In summary: It's unfair to say that it doesn't help the kernel when measuring an entire system.

It's dangerous to accept benchmarks at face value when there's a drastic change in performance. As another commenter mentioned, -O3 could be optimizing away certain Spectre mitigations in undesirable ways in the kernel. Unless you know for sure what -O3 actually does (and from your post I'd guess you don't and probably don't know how to analyze machine code - I don't either, but I do know what you write in code isn't always what the compiler and linker tells the system to do.) on the processor at execution it should be assumed something broke and there should be an investigation of why gcc -O3 is doing what it's doing.

This is one reason we could use a comprehensive test suite for the Linux kernel that runs through known exploit and bug conditions.

**waxhead** · 29 June 2022, 12:15 PM

Originally posted by schmidtbag View Post

Having no experience in customizing a kernel build, this might seem like a dumb question but: is there a way to use -O3 for specific files, rather than the whole thing?
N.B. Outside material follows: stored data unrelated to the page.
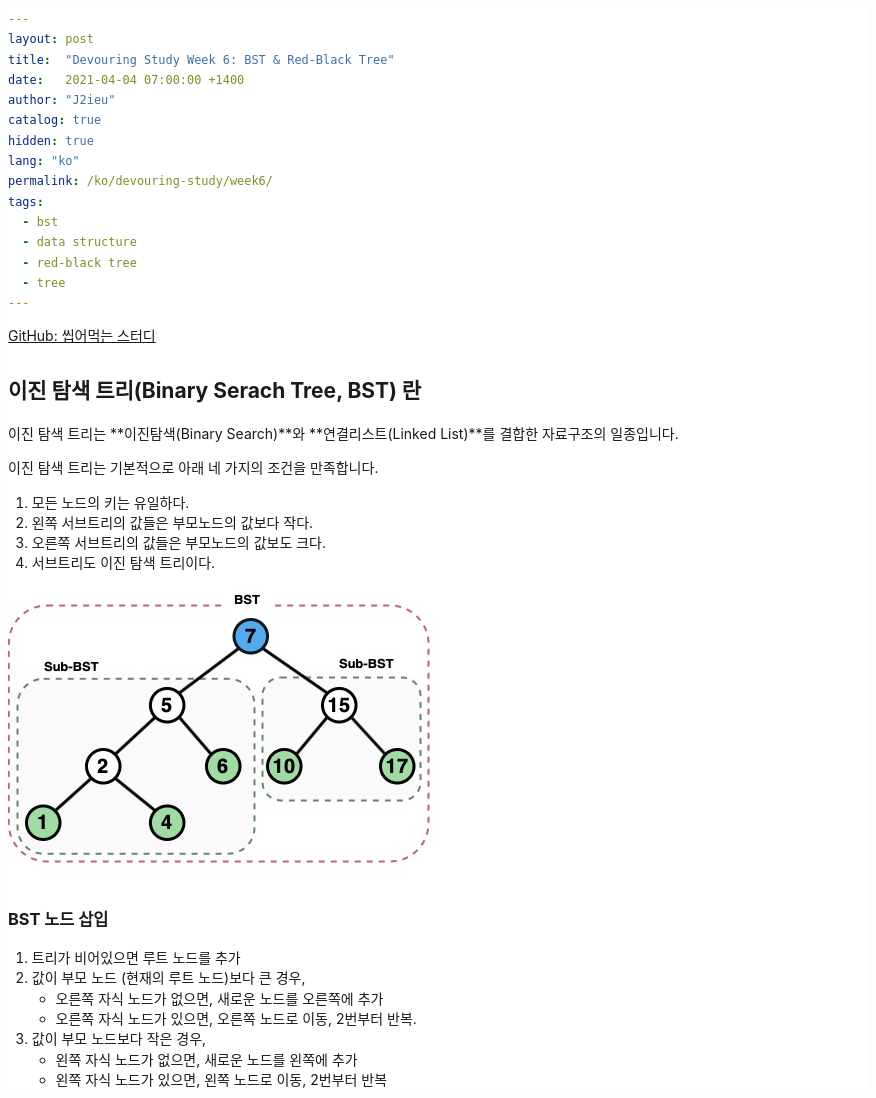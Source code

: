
 ```yaml
---
layout: post
title:  "Devouring Study Week 6: BST & Red-Black Tree"
date:   2021-04-04 07:00:00 +1400
author: "J2ieu"
catalog: true
hidden: true
lang: "ko"
permalink: /ko/devouring-study/week6/
tags:
  - bst
  - data structure
  - red-black tree
  - tree
---
```



[GitHub: 씹어먹는 스터디](https://github.com/devouring-algorithm-ds/algorithm-study-s1)

## 이진 탐색 트리(Binary Serach Tree, BST) 란

이진 탐색 트리는 **이진탐색(Binary Search)**와 **연결리스트(Linked List)**를 결합한 자료구조의 일종입니다.

이진 탐색 트리는 기본적으로 아래 네 가지의 조건을 만족합니다.
1. 모든 노드의 키는 유일하다.
2. 왼쪽 서브트리의 값들은 부모노드의 값보다 작다.
3. 오른쪽 서브트리의 값들은 부모노드의 값보도 크다.
4. 서브트리도 이진 탐색 트리이다.

![Binary Search Tree](/img/in-post/devouring/week6/tree-bst.jpg)

### BST 노드 삽입

1. 트리가 비어있으면 루트 노드를 추가
2. 값이 부모 노드 (현재의 루트 노드)보다 큰 경우,
    - 오른쪽 자식 노드가 없으면, 새로운 노드를 오른쪽에 추가
    - 오른쪽 자식 노드가 있으면, 오른쪽 노드로 이동, 2번부터 반복.
3. 값이 부모 노드보다 작은 경우,
    - 왼쪽 자식 노드가 없으면, 새로운 노드를 왼쪽에 추가
    - 왼쪽 자식 노드가 있으면, 왼쪽 노드로 이동, 2번부터 반복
Seems to me in most cases, -O3 is not worth the risk, but there are some situations where there is a significant improvement.

Not sure how the kernel build system works , but in theory it should be possible to pre-compile bits and pieces.

I also agree with you that -03 might not be worth the risk. Apparently nobody arguing here have looked up what the difference between -O2 and O3 is.
Well it is all described here : https://gcc.gnu.org/onlinedocs/gcc/O...timize-Options
And O3 equals all the switches enabled by O2 (and therefore O1 as well) plus the following

-fgcse-after-reload
-fipa-cp-clone
-floop-interchange
-floop-unroll-and-jam
-fpeel-loops
-fpredictive-commoning
-fsplit-loops
-fsplit-paths
-ftree-loop-distribution
-ftree-partial-pre
-funswitch-loops
-fvect-cost-model=dynamic
-fversion-loops-for-strides

I am no expert, but I find the -ftree-loop-distribution the be worrying as this may be an excellent catalyst for triggering race conditions that that kind of stuff. Sure , if it is a bug - it is good to find it , but race conditions are usually not easy to track down.
Also the -fipa-cp-clone can (according to the manual) significantly increase code size which , depending on the code being run - can cause things to no longer fit in the lower level CPU caches, but what freaks me out the most is the -fpredictive-commoning flag which sounds like a red flag especially if some tired coder forgot to declare a variable volatile while he was working on a driver.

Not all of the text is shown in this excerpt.